[PROBLEM TO SOLVE]
Only the lines from the beginning of the data below through the line that contains "VM host |High|" should be repeated, exactly as written.

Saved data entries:
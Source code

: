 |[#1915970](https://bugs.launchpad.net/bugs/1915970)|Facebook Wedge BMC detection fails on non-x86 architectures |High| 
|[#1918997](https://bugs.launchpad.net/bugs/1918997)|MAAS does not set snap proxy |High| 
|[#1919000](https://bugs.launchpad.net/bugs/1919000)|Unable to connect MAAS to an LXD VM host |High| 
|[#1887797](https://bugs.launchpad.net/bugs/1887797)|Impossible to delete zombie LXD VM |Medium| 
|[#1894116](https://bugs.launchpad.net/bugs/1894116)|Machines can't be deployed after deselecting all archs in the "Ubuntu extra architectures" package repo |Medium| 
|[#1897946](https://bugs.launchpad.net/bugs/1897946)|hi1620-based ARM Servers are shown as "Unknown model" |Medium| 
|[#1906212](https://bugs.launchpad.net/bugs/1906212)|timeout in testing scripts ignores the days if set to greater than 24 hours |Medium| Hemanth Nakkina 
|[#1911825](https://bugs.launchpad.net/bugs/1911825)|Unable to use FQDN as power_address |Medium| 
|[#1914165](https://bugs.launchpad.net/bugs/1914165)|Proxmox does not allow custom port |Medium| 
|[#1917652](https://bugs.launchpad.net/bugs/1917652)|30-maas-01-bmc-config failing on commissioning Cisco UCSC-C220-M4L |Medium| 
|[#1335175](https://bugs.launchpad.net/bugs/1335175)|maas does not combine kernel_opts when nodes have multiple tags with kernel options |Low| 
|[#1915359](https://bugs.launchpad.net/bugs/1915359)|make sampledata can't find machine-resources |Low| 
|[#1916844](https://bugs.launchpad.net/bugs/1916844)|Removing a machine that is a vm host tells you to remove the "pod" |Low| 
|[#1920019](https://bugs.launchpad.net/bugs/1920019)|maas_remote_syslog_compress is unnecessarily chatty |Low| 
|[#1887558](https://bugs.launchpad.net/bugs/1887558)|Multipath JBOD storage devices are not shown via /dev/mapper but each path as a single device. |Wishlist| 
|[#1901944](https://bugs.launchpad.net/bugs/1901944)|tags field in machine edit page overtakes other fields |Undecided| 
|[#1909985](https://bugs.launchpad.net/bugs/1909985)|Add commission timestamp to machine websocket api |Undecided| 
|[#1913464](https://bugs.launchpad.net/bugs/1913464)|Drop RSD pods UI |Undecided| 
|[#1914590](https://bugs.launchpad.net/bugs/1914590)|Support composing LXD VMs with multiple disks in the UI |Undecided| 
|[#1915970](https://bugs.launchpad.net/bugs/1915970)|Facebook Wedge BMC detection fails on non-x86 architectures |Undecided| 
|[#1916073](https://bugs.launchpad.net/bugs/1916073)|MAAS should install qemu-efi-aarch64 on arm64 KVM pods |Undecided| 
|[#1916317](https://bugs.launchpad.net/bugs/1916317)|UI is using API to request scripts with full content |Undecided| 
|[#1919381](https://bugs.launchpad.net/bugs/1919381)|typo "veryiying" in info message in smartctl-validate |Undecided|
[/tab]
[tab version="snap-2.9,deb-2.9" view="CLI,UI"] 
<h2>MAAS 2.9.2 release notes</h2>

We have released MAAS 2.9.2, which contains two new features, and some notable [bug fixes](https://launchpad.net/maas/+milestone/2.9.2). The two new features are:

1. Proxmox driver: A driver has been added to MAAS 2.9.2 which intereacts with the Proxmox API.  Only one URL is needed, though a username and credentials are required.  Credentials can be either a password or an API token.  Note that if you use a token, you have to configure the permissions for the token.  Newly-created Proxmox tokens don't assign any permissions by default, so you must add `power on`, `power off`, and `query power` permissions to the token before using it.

[EXPECTED ANSWER]
Source code

: |[#1915970](https://bugs.launchpad.net/bugs/1915970)|Facebook Wedge BMC detection fails on non-x86 architectures |High| 
|[#1918997](https://bugs.launchpad.net/bugs/1918997)|MAAS does not set snap proxy |High| 
|[#1919000](https://bugs.launchpad.net/bugs/1919000)|Unable to connect MAAS to an LXD VM host |High| 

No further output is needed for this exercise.